Der Musikbereich und die Musikindustrie im Besonderen sind wie keine andere Branche von den Veränderungen betroffen, sie stehen geradezu pars pro toto für die Entwicklung der Kulturwirtschaft. Musik, insbesondere populäre Musik, ist hoch begehrt. Auch vor der Digitalisierung wurde Musik kopiert. Doch zumeist waren diese Kopien qualitativ deutlich schlechter als das Original und vor allem war es mühselig, die Kopien anzufertigen. Erst die Digitalisierung ermöglichte in Windeseile Kopien zu erstellen, die sich vom Original nicht unterscheiden und mit einem Klick weitergeleitet werden können. Raubkopien sind zu einem Synonym für das Problem geworden, das Urheberrecht durchzusetzen.

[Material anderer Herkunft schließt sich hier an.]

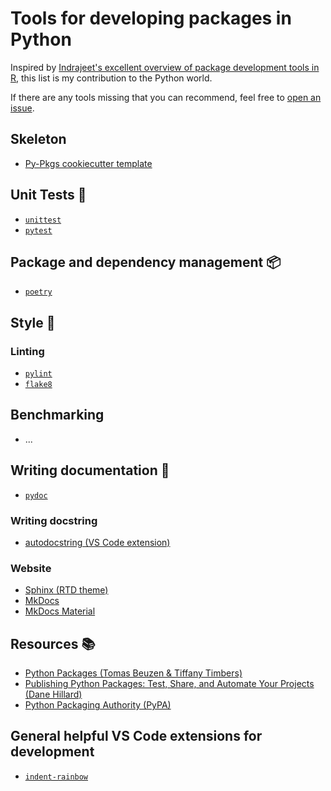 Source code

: # Tools for developing packages in Python 

Inspired by [Indrajeet's excellent overview of package development tools in R](https://github.com/IndrajeetPatil/awesome-r-pkgtools), this list is my contribution to the Python world.

If there are any tools missing that you can recommend, feel free to [open an issue](https://github.com/cosimameyer/awesome-python-package-tools/issues/new/choose).

## Skeleton 
- [Py-Pkgs cookiecutter template](https://github.com/py-pkgs/py-pkgs-cookiecutter)

## Unit Tests 🧪
- [`unittest`](https://docs.python.org/3/library/unittest.html)
- [`pytest`](https://docs.pytest.org)

## Package and dependency management 📦
- [`poetry`](https://python-poetry.org)

## Style 💅
### Linting
- [`pylint`](https://www.pylint.org/)
- [`flake8`](https://flake8.pycqa.org/)

## Benchmarking
- ...

## Writing documentation 📑
- [`pydoc`](https://docs.python.org/3/library/pydoc.html#module-pydoc)

### Writing docstring
- [autodocstring (VS Code extension)](https://marketplace.visualstudio.com/items?itemName=njpwerner.autodocstring)

### Website
- [Sphinx (RTD theme)](https://github.com/readthedocs/sphinx_rtd_theme)
- [MkDocs](https://mkdocs.readthedocs.io)
- [MkDocs Material](https://squidfunk.github.io/mkdocs-material/)

## Resources 📚
- [Python Packages (Tomas Beuzen & Tiffany Timbers)](https://py-pkgs.org)
- [Publishing Python Packages: Test, Share, and Automate Your Projects (Dane Hillard)](https://www.manning.com/books/publishing-python-packages)
- [Python Packaging Authority (PyPA)](https://www.pypa.io/en/latest/)

## General helpful VS Code extensions for development
- [`indent-rainbow`](https://marketplace.visualstudio.com/items?itemName=oderwat.indent-rainbow)
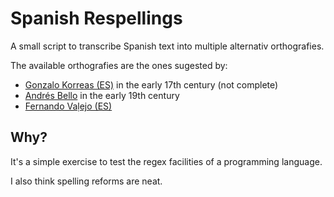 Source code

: # Spanish Respellings

A small script to transcribe Spanish text into multiple alternativ orthografies.

The available orthografies are the ones sugested by:

- [Gonzalo Korreas (ES)](https://www.wikiwand.com/es/Gonzalo_Correas) in the early 17th century (not complete)
- [Andrés Bello](https://www.wikiwand.com/en/Bello_orthography) in the early 19th century
- [Fernando Vaḷejo (ES)](https://elpais.com/cultura/2013/10/22/actualidad/1382409408_424831.html)


## Why?

It's a simple exercise to test the regex facilities of a programming language.

I also think spelling reforms are neat.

Der wirtschaftliche Erfolg der Kulturwirtschaft, der unerlässlich ist, um in Künstler zu investieren, neue Musikstile zu entdecken, zu entwickeln und zu verbreiten, lässt mit Blick auf die Digitalisierung derzeit auf sich warten. Die Kulturwirtschaft befindet sich in einem massiven Umbruch. Sie muss durchsetzen, dass künstlerische Werke im Internet nur gegen Geld angeboten werden, sie muss neue Geschäftsmodelle entwickeln und sie muss zum symbiotischen Verhältnis mit den Urhebern stehen, also eine angemessene Vergütung zahlen.

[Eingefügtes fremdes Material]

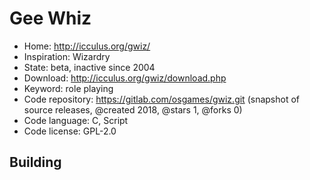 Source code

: # Gee Whiz

- Home: http://icculus.org/gwiz/
- Inspiration: Wizardry
- State: beta, inactive since 2004
- Download: http://icculus.org/gwiz/download.php
- Keyword: role playing
- Code repository: https://gitlab.com/osgames/gwiz.git (snapshot of source releases, @created 2018, @stars 1, @forks 0)
- Code language: C, Script
- Code license: GPL-2.0

## Building
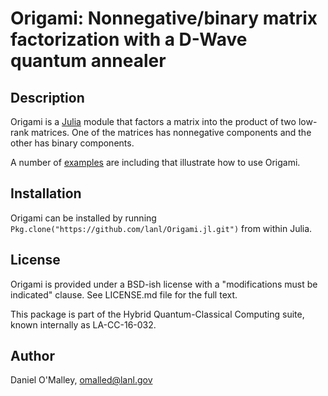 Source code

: Origami: Nonnegative/binary matrix factorization with a D-Wave quantum annealer
===============================

Description
-----------

Origami is a [Julia](http://julialang.org/) module that factors a matrix into the product of two low-rank matrices. One of the matrices has nonnegative components and the other has binary components.

A number of [examples](https://github.com/lanl/Origami.jl/tree/master/examples) are including that illustrate how to use Origami.

Installation
------------

Origami can be installed by running `Pkg.clone("https://github.com/lanl/Origami.jl.git")` from within Julia.

License
-------

Origami is provided under a BSD-ish license with a "modifications must be indicated" clause.  See LICENSE.md file for the full text.

This package is part of the Hybrid Quantum-Classical Computing suite, known internally as LA-CC-16-032.

Author
------

Daniel O'Malley, <omalled@lanl.gov>
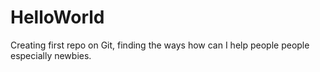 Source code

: # HelloWorld
Creating first repo on Git, finding the ways how can I help people people especially newbies.

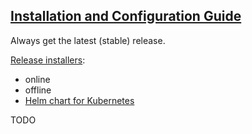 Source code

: ## [Installation and Configuration Guide](https://github.com/goharbor/harbor/blob/master/docs/installation_guide.md)

Always get the latest (stable) release.  

[Release installers](https://github.com/goharbor/harbor/releases):
* online
* offline
* [Helm chart for Kubernetes](UsingHelm)

TODO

Und die Künstler? Einerseits: Der Flaschenhals vergrößert sich. Das Internet bietet auch denjenigen Künstlern Verbreitungschancen, die nicht mit einem professionellen Verwerter zusammenarbeiten. Andererseits können Künstler ihre Arbeit im Netz nicht kostenfrei anbieten, auch ihr Kühlschrank will gefüllt werden. Das Internet bietet hierfür bislang noch keine ausreichenden Möglichkeiten der Selbstvermarktung, und für einige stellt sich grundsätzlich die Frage, ob dies überhaupt der richtige Weg ist. Denn eigentlich wollen Künstler Kunst machen und sich nicht in erster Linie damit beschäftigen, ihre Werke selbst zu vermarkten. Arbeitszeit und Kraft, die in die Selbstvermarktung investiert wird, fehlt für die eigentliche, die künstlerische Arbeit. Musiker, die in erster Linie damit beschäftigt sind, Centbeträge für die Nutzung ihrer Werke einzusammeln, haben weniger Energie, um neue Musik zu erdenken, zu spielen und so weiter. Gerade weil das so ist, hat sich eine arbeitsteilige Kulturwirtschaft entwickelt, in der am Produkt Musik viele beteiligt sind.

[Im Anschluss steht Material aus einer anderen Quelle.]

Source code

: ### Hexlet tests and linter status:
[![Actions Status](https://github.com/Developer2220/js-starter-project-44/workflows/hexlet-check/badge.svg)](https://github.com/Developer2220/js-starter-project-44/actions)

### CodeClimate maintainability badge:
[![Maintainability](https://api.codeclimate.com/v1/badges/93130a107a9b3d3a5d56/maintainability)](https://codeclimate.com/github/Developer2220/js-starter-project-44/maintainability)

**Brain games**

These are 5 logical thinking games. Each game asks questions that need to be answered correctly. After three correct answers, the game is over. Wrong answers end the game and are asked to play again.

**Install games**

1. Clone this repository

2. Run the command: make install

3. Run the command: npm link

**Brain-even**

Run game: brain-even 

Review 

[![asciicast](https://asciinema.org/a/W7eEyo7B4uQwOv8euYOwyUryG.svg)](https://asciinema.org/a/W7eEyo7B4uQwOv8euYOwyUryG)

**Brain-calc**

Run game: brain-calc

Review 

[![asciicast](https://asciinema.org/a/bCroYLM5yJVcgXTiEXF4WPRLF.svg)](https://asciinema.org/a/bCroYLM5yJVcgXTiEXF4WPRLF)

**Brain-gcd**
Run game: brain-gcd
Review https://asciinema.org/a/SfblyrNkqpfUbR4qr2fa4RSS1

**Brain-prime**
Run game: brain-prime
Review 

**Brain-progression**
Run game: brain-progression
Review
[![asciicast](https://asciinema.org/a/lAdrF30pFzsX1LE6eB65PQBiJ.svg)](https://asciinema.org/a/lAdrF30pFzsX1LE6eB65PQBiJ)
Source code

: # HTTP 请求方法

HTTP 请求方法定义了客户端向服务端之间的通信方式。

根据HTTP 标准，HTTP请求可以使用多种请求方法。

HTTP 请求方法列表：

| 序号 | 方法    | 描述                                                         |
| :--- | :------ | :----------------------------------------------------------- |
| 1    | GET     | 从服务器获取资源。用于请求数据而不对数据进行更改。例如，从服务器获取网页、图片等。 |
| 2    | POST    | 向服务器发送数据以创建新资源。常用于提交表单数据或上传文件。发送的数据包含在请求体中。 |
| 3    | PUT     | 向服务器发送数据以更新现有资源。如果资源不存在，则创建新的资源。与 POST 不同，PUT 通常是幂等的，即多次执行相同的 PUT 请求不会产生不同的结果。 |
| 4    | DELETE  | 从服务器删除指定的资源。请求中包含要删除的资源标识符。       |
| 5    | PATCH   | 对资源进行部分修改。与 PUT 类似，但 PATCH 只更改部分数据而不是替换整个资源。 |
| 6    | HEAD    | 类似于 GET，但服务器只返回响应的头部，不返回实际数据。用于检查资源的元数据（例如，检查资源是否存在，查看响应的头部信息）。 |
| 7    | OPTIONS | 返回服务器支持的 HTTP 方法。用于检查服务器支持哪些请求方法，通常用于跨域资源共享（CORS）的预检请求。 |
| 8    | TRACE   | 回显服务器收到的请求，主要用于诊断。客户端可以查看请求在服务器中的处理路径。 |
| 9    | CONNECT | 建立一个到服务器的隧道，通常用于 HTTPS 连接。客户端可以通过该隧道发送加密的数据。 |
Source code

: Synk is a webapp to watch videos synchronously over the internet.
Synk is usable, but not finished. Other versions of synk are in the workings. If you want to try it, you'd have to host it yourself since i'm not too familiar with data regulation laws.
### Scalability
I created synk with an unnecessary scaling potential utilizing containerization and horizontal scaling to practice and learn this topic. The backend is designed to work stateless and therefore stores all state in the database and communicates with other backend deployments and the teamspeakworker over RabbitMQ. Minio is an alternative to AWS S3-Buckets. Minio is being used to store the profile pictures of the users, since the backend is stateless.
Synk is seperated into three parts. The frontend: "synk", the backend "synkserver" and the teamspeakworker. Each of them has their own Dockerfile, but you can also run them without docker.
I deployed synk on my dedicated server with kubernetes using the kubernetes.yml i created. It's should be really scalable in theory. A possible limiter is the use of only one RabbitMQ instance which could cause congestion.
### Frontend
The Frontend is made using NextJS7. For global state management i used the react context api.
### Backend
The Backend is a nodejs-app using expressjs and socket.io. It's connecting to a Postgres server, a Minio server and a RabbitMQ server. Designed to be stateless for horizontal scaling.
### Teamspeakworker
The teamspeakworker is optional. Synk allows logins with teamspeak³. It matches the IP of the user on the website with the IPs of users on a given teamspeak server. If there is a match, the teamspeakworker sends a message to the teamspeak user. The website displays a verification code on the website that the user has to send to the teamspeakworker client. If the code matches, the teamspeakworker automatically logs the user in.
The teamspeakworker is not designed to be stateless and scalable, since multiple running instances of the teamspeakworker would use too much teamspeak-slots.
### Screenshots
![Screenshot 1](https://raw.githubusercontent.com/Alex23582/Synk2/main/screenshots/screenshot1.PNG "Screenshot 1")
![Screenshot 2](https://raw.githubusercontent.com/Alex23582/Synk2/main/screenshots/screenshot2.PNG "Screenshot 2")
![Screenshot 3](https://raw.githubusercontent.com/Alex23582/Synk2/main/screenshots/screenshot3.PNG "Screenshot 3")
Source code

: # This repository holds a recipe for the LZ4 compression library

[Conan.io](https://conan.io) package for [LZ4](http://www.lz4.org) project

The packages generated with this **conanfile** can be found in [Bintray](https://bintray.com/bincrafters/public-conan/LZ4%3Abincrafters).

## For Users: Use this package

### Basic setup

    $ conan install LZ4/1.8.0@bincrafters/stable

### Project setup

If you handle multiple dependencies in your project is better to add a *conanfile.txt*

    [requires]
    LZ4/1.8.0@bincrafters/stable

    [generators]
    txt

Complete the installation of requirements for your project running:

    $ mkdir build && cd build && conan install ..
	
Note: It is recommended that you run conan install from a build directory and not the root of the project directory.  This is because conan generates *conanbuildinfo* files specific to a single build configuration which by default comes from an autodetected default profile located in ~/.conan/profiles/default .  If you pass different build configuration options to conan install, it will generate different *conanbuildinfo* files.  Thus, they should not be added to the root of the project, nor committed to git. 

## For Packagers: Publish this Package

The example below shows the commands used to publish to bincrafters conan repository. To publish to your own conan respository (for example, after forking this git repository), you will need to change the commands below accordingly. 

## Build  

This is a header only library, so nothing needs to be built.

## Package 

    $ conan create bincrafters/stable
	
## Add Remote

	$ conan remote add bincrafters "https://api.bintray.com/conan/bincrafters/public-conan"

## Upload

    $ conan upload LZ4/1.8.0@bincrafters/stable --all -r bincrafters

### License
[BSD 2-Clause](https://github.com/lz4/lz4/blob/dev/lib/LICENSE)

Was hat das alles nun mit dem Urheberrecht zu tun? Eigentlich fast nichts. Es geht vielmehr um wirtschaftliche Fragen, um die Etablierung neuer Märkte, um Verteilungskämpfe. Das Urheberrecht ist letztlich das Recht, in dem wie in einem Brennglas die wirtschaftlichen und gesellschaftlichen Konflikte gebündelt werden. Eine der entscheidenden Zukunftsfragen ist, wer am Internet verdienen können soll: die Googles, Apples und anderen internationalen Konzerne? Oder geht es nicht vielmehr darum, ein Rechtssystem zu schaffen, das es auch anderen Unternehmen und den Künstlern selbst ermöglicht, im Netz Geld zu verdienen? Der Streit um das Urheberrecht kann nicht in erster Linie rechtlich gewonnen werden. Es geht zu allererst darum, die gesellschaftliche und die wirtschaftliche Dimension des Verteilungskampfs Internet in den Brennpunkt zu rücken.